What’s more, high levels of BlackBerry adoption have fueled the widespread use of applications like BlackBerry Messenger and Twitter. Indeed, Indonesia has the sixth largest user base of Twitter in the world, and many of the editors I met at the Femina Group, Indonesia’s leading consumer media company, were busy tweeting away with the same enthusiasm as their Western counterparts.
Still, the Internet is where it’s at and Fashion 2.0 in Indonesia is alive and well. Indonesia even has its own answers to Net-a-Porter and The Fashion Spot. Simplight.net was set up in 2000 to sell fashion online, directly to consumers while Hanifa Ambadar (aka Hanzky) returned home to Jakarta from America in 2008 to focus on leveraging the early success of her fashion blog and community, Fashionese Daily. Today, Fashionese Daily attracts about 10,000 visitors per day, making it the most widely-read independent fashion website in Indonesia and a trusted source of consumer opinion about fashion and beauty products.

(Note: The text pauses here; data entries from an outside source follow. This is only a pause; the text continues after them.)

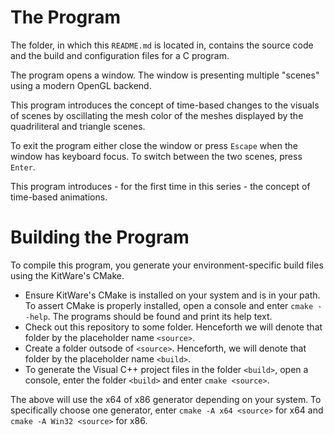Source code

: # The Program
The folder, in which this `README.md` is located in, contains the source code and the build and configuration files for a C program.

The program opens a window.
The window is presenting multiple "scenes" using a modern OpenGL backend.

This program introduces the concept of time-based changes to the visuals of scenes
by oscillating the mesh color of the meshes displayed by the quadriliteral and triangle scenes.

To exit the program either close the window or press `Escape` when the window has keyboard focus.
To switch between the two scenes, press `Enter`.

This program introduces - for the first time in this series - the concept of time-based animations.

# Building the Program
To compile this program, you generate your environment-specific build files using the KitWare's CMake.

- Ensure KitWare's CMake is installed on your system and is in your path.
  To assert CMake is properly installed, open a console and enter `cmake --help`. The programs should be found and print its help text.
- Check out this repository to some folder. Henceforth we will denote that folder by the placeholder name `<source>`.
- Create a folder outsode of `<source>`. Henceforth, we will denote that folder by the placeholder name `<build>`.
- To generate the Visual C++ project files in the folder `<build>`, open a console, enter the folder `<build>` and enter `cmake <source>`.

The above will use the x64 of x86 generator depending on your system.
To specifically choose one generator, enter `cmake -A x64 <source>` for x64 and `cmake -A Win32 <source>` for x86.
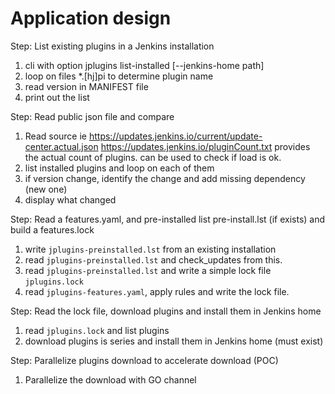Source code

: # Application design

Step: List existing plugins in a Jenkins installation

1. cli with option
    jplugins list-installed [--jenkins-home path]
2. loop on files *.[hj]pi to determine plugin name
3. read version in MANIFEST file
4. print out the list

Step: Read public json file and compare

1. Read source ie https://updates.jenkins.io/current/update-center.actual.json
    https://updates.jenkins.io/pluginCount.txt provides the actual count of plugins. can be used to check if load is ok.
2. list installed plugins and loop on each of them
3. if version change, identify the change and add missing dependency (new one)
4. display what changed

Step: Read a features.yaml, and pre-installed list pre-install.lst (if exists) and build a features.lock

1. write `jplugins-preinstalled.lst` from an existing installation
2. read `jplugins-preinstalled.lst` and check_updates from this.
3. read `jplugins-preinstalled.lst` and write a simple lock file `jplugins.lock`
4. read `jplugins-features.yaml`, apply rules and write the lock file.

Step: Read the lock file, download plugins and install them in Jenkins home

1. read `jplugins.lock` and list plugins
2. download plugins is series and install them in Jenkins home (must exist)

Step: Parallelize plugins download to accelerate download (POC)

1. Parallelize the download with GO channel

Says Diaz Parzada, Fashion Director of Femina Group, “If I want to know where young Indonesian women in their 20s are spending their money, I go to Fashionese Daily.”

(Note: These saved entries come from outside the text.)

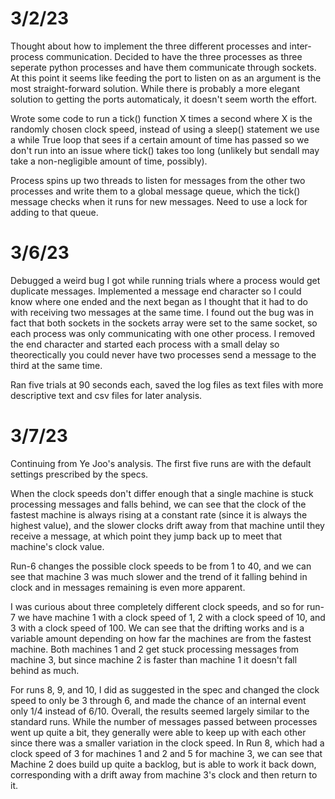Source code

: # 3/2/23
Thought about how to implement the three different processes and inter-process communication. Decided to have the three processes as three seperate python processes and have them communicate through sockets. At this point it seems like feeding the port to listen on as an argument is the most straight-forward solution. While there is probably a more elegant solution to getting the ports automaticaly, it doesn't seem worth the effort. 

Wrote some code to run a tick() function X times a second where X is the randomly chosen clock speed, instead of using a sleep() statement we use a while True loop that sees if a certain amount of time has passed so we don't run into an issue where tick() takes too long (unlikely but sendall may take a non-negligible amount of time, possibly).

Process spins up two threads to listen for messages from the other two processes and write them to a global message queue, which the tick() message checks when it runs for new messages. Need to use a lock for adding to that queue.

# 3/6/23
Debugged a weird bug I got while running trials where a process would get duplicate messages. Implemented a message end character so I could know where one ended and the next began as I thought that it had to do with receiving two messages at the same time. I found out the bug was in fact that both sockets in the sockets array were set to the same socket, so each process was only communicating with one other process. I removed the end character and started each process with a small delay so theorectically you could never have two processes send a message to the third at the same time.

Ran five trials at 90 seconds each, saved the log files as text files with more descriptive text and csv files for later analysis.

# 3/7/23
Continuing from Ye Joo's analysis. The first five runs are with the default settings prescribed by the specs. 

When the clock speeds don't differ enough that a single machine is stuck processing messages and falls behind, we can see that the clock of the fastest machine is always rising at a constant rate (since it is always the highest value), and the slower clocks drift away from that machine until they receive a message, at which point they jump back up to meet that machine's clock value.

Run-6 changes the possible clock speeds to be from 1 to 40, and we can see that machine 3 was much slower and the trend of it falling behind in clock and in messages remaining is even more apparent.

I was curious about three completely different clock speeds, and so for run-7 we have machine 1 with a clock speed of 1, 2 with a clock speed of 10, and 3 with a clock speed of 100. We can see that the drifting works and is a variable amount depending on how far the machines are from the fastest machine. Both machines 1 and 2 get stuck processing messages from machine 3, but since machine 2 is faster than machine 1 it doesn't fall behind as much.

For runs 8, 9, and 10, I did as suggested in the spec and changed the clock speed to only be 3 through 6, and made the chance of an internal event only 1/4 instead of 6/10. Overall, the results seemed largely similar to the standard runs. While the number of messages passed between processes went up quite a bit, they generally were able to keep up with each other since there was a smaller variation in the clock speed. In Run 8, which had a clock speed of 3 for machines 1 and 2 and 5 for machine 3, we can see that Machine 2 does build up quite a backlog, but is able to work it back down, corresponding with a drift away from machine 3's clock and then return to it.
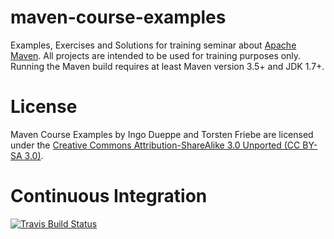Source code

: maven-course-examples
======================
Examples, Exercises and Solutions for training seminar about [Apache Maven](http://maven.apache.org/). All projects are intended to be used for training purposes only.
Running the Maven build requires at least Maven version 3.5+ and JDK 1.7+.

License
=======
Maven Course Examples by 
Ingo Dueppe and Torsten Friebe 
are licensed under the 
[Creative Commons Attribution-ShareAlike 3.0 Unported (CC BY-SA 3.0)](http://creativecommons.org/licenses/by-sa/3.0/).

Continuous Integration
======================
[![Travis Build Status](https://travis-ci.org/tfr42/maven-course-examples.png?branch=master)](https://travis-ci.org/tfr42/maven-course-examples)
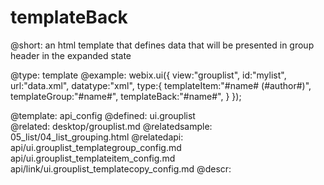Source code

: templateBack
=============


@short:
	an html template that defines data that will be presented in group header in the expanded state

@type: template
@example:
webix.ui({ 
        view:"grouplist", 
	id:"mylist", 
        url:"data.xml", 
        datatype:"xml",
	type:{
		templateItem:"#name# (#author#)",
	        templateGroup:"#name#",
		templateBack:"#name#",
	}
});

@template:	api_config
@defined:	ui.grouplist	
@related:
	desktop/grouplist.md
@relatedsample:
	05_list/04_list_grouping.html
@relatedapi:
	api/ui.grouplist_templategroup_config.md
    api/ui.grouplist_templateitem_config.md
    api/link/ui.grouplist_templatecopy_config.md
@descr:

Over and over again, my UKYFE colleagues and I were asked by Indonesians how they can grow their domestic and international fashion businesses. Indeed, the fertile combination of craftsmanship, raw creativity and rapid technological adoption offers real market opportunities, but only if government and corporate organisations can find ways to nourish creativity in all its forms and encourage collaborations inside and outside Indonesia.
If the Indonesian batik industry is to capture the international attention it deserves and reach its full market potential, it will need to tailor its product to international aesthetic tastes and build further creative and commercial connections with foreign markets. With the growing popularity of digital prints, there are opportunities to manipulate and innovate traditional motifs, while still bringing a handmade touch through traditional manufacturing. This could be a strong marketing message, and one that is in sync with the changing tastes of global luxury consumers, who are looking for something special, of high-quality, with innovative design, and delivering real value.

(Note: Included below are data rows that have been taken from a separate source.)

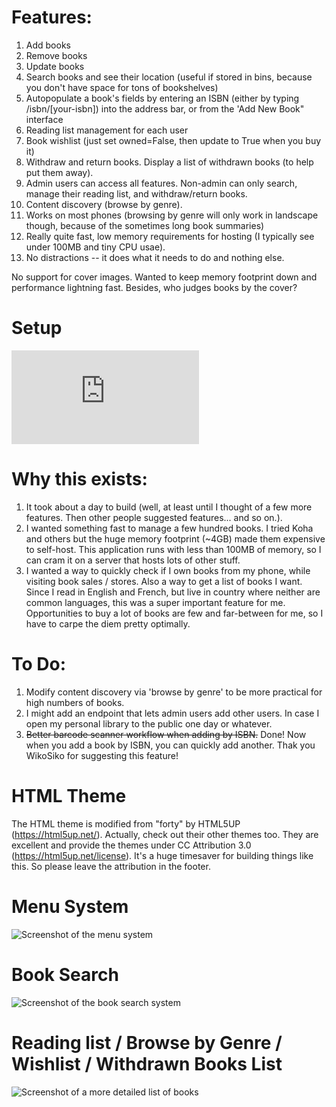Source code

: # Features:

1. Add books
2. Remove books
3. Update books
4. Search books and see their location (useful if stored in bins, because you don't have space for tons of bookshelves)
5. Autopopulate a book's fields by entering an ISBN (either by typing /isbn/[your-isbn]) into the address bar, or from the 'Add New Book" interface
6. Reading list management for each user
7. Book wishlist (just set owned=False, then update to True when you buy it)
8. Withdraw and return books. Display a list of withdrawn books (to help put them away).
9. Admin users can access all features. Non-admin can only search, manage their reading list, and withdraw/return books.
10. Content discovery (browse by genre).
11. Works on most phones (browsing by genre will only work in landscape though, because of the sometimes long book summaries)
12. Really quite fast, low memory requirements for hosting (I typically see under 100MB and tiny CPU usae).
13. No distractions -- it does what it needs to do and nothing else.

No support for cover images. Wanted to keep memory footprint down and performance lightning fast. Besides, who judges books by the cover?

# Setup

![Setup has moved to it's own file to keep things organized](https://github.com/seanboyce/ubiblio/blob/main/SETUP.md)

# Why this exists:

1. It took about a day to build (well, at least until I thought of a few more features. Then other people suggested features... and so on.).
2. I wanted something fast to manage a few hundred books. I tried Koha and others but the huge memory footprint (~4GB) made them expensive to self-host. This application runs with less than 100MB of memory, so I can cram it on a server that hosts lots of other stuff.
3. I wanted a way to quickly check if I own books from my phone, while visiting book sales / stores. Also a way to get a list of books I want. Since I read in English and French, but live in country where neither are common languages, this was a super important feature for me. Opportunities to buy a lot of books are few and far-between for me, so I have to carpe the diem pretty optimally.


# To Do:

1. Modify content discovery via 'browse by genre' to be more practical for high numbers of books.
2. I might add an endpoint that lets admin users add other users. In case I open my personal library to the public one day or whatever.
3. ~~Better barcode scanner workflow when adding by ISBN.~~ Done! Now when you add a book by ISBN, you can quickly add another. Thak you WikoSiko for suggesting this feature!

# HTML Theme
The HTML theme is modified from "forty" by HTML5UP (https://html5up.net/). Actually, check out their other themes too. They are excellent and provide the themes under CC Attribution 3.0 (https://html5up.net/license). It's a huge timesaver for building things like this. So please leave the attribution in the footer.

# Menu System
![Screenshot of the menu system](https://github.com/seanboyce/ubiblio/blob/main/ubiblio_menu.png)

# Book Search
![Screenshot of the book search system](https://github.com/seanboyce/ubiblio/blob/main/ubiblio_search.png)

# Reading list / Browse by Genre / Wishlist / Withdrawn Books List
![Screenshot of a more detailed list of books](https://github.com/seanboyce/ubiblio/blob/main/ubiblio_readling_list.png)
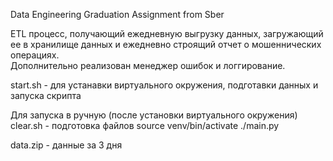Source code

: Data Engineering Graduation Assignment from Sber

ETL процесс, получающий ежедневную выгрузку данных, загружающий ее в хранилище данных и ежедневно строящий отчет о мошеннических операциях.  
Дополнительно реализован менеджер ошибок и логгирование.


start.sh - для устанавки виртуального окружения, подготавки данных и запуска скрипта

Для запуска в ручную (после установки виртуального окружения)
clear.sh - подготовка файлов
source venv/bin/activate
./main.py

data.zip - данные за 3 дня

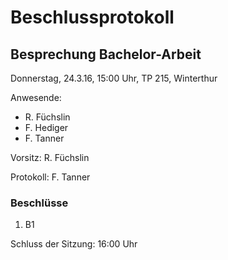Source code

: # Beschlussprotokoll

## Besprechung Bachelor-Arbeit

Donnerstag, 24.3.16, 15:00 Uhr, TP 215, Winterthur

Anwesende:

*   R. Füchslin
*   F. Hediger
*   F. Tanner

Vorsitz: R. Füchslin

Protokoll: F. Tanner

### Beschlüsse

1.  B1

Schluss der Sitzung: 16:00 Uhr
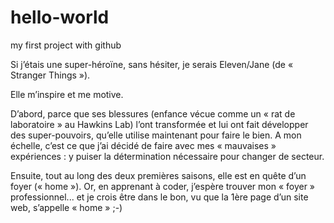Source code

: # hello-world
my first project with github

Si j’étais une super-héroïne, sans hésiter, je serais Eleven/Jane (de « Stranger Things »).

Elle m’inspire et me motive. 

D’abord, parce que ses blessures (enfance vécue comme un « rat de laboratoire » au Hawkins Lab) l’ont transformée et lui ont fait développer des super-pouvoirs, qu’elle utilise maintenant pour faire le bien. 
A mon échelle, c’est ce que j’ai décidé de faire avec mes « mauvaises » expériences : y puiser la détermination nécessaire pour changer de secteur.

Ensuite, tout au long des deux premières saisons, elle est en quête d’un foyer (« home »). 
Or, en apprenant à coder, j’espère trouver mon « foyer » professionnel... et je crois être dans le bon, vu que la 1ère page d’un site web, s’appelle « home » ;-)
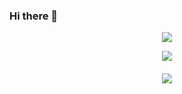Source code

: ### Hi there 👋

<p align="center">
  <img src="https://github-readme-stats.vercel.app/api?username=vicuko&show_icons=true&count_private=true?theme=radical))"/>
</p>
<p align="center">
  <img src="https://github-readme-stats.vercel.app/api/top-langs/?username=vicuko"/>
</p>
<p align="center">
</p>
<h6 align="center"> <img src="https://komarev.com/ghpvc/?username=vicuko" /> </h6>
<!--
**Vicuko/Vicuko** is a ✨ _special_ ✨ repository because its `README.md` (this file) appears on your GitHub profile.

Here are some ideas to get you started:

- 🔭 I’m currently working on ...
- 🌱 I’m currently learning ...
- 👯 I’m looking to collaborate on ...
- 🤔 I’m looking for help with ...
- 💬 Ask me about ...
- 📫 How to reach me: ...
- 😄 Pronouns: ...
- ⚡ Fun fact: ...
-->
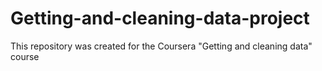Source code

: # Getting-and-cleaning-data-project
This repository was created for the Coursera "Getting and cleaning data" course
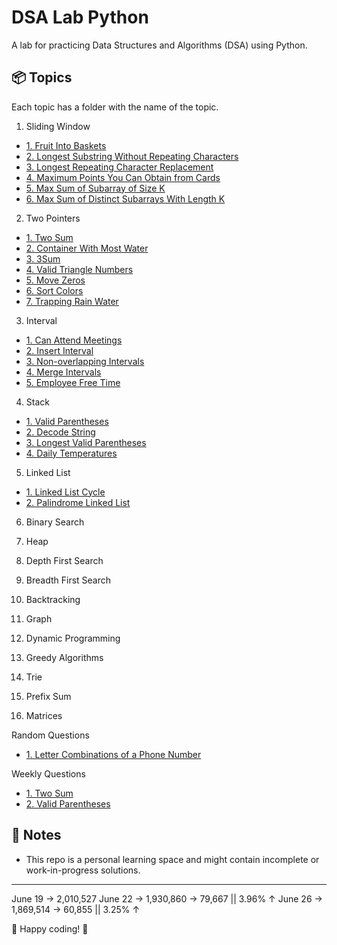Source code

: # DSA Lab Python

A lab for practicing Data Structures and Algorithms (DSA) using Python.

## 📦 Topics
Each topic has a folder with the name of the topic.

1. Sliding Window
- [1. Fruit Into Baskets](01-sliding-window/fruit-into-basket.py)
- [2. Longest Substring Without Repeating Characters](01-sliding-window/longest-substring-without-repeating-chars.py)
- [3. Longest Repeating Character Replacement](01-sliding-window/longest-repeating-character-replacement.py)
- [4. Maximum Points You Can Obtain from Cards](01-sliding-window/max_points-from-cards.py)
- [5. Max Sum of Subarray of Size K](01-sliding-window/max-sum-of-subarray.py)
- [6. Max Sum of Distinct Subarrays With Length K](01-sliding-window/max-sum-distinct-subarray-with-length-k.py)


2. Two Pointers
- [1. Two Sum](02-two-pointers/two-sum.py)
- [2. Container With Most Water](02-two-pointers/container-with-most-water.py)
- [3. 3Sum](02-two-pointers/three-sum.py)
- [4. Valid Triangle Numbers](02-two-pointers/valid-triangle-numbers.py)
- [5. Move Zeros](02-two-pointers/move-zeros.py)
- [6. Sort Colors](02-two-pointers/sort-colors.py)
- [7. Trapping Rain Water](02-two-pointers/trapping-rain-water.py)

3. Interval
- [1. Can Attend Meetings](03-interval/can-attend-meetings.py)
- [2. Insert Interval](03-interval/insert-interval.py)
- [3. Non-overlapping Intervals](03-interval/non-overlapping-intervals.py)
- [4. Merge Intervals](03-interval/merge-intervals.py)
- [5. Employee Free Time](03-interval/employee-free-time.py)


4. Stack
- [1. Valid Parentheses](04-stack/valid-parentheses.py)
- [2. Decode String](04-stack/decode-string.py)
- [3. Longest Valid Parentheses](04-stack/longest-valid-parentheses.py)
- [4. Daily Temperatures](04-stack/daily-temperatures.py)


5. Linked List
- [1. Linked List Cycle](05-linked-list/linked-list-cycle.py)
- [2. Palindrome Linked List](05-linked-list/palindrome-linked-list.py)

6. Binary Search

7. Heap

8. Depth First Search

9. Breadth First Search

10. Backtracking

11. Graph

12. Dynamic Programming

13. Greedy Algorithms

14. Trie

15. Prefix Sum

16. Matrices


Random Questions
- [1. Letter Combinations of a Phone Number](random/letter-combination-phone-number.py)

Weekly Questions
- [1. Two Sum](weekly/1/1-two-sum.py)
- [2. Valid Parentheses](weekly/1/2-valid-parenthesis.py)


## 📝 Notes
- This repo is a personal learning space and might contain incomplete or work-in-progress solutions.

---
June 19 -> 2,010,527
June 22 -> 1,930,860 -> 79,667 || 3.96% ↑
June 26 -> 1,869,514 -> 60,855 || 3.25% ↑

 🚀 Happy coding! 🚀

However, leaving the international market aside, the most significant opportunity for Indonesia is in targeting its huge domestic market within its own borders, particularly in the middle of the market. While Indonesia remains a very poor country, there is a growing middle class with disposable income, but not enough to be shopping regularly at the luxury stores which are also planting their flags here.
The local market opportunities include both traditional craftsmanship and modern interpretations of batik and ikat. Furthermore, given the vibrancy of the Distro sector in Bandung and the scale of its economic growth, impact and popularity with young Indonesians, both the Indonesian and West Java governments, as well as the national fashion media would be well advised to give this nascent industry the attention and support it deserves.
And finally, as young people are innovating on the internet, so should the major media publications, to create an opportunity to connect with the next generation of Indonesian consumers. They should not make the same mistakes as CondeNast and others initially made in the West, which was to “wait and see.” Otherwise, they may find themselves in the same predicament as their Western counterparts…playing catch-up.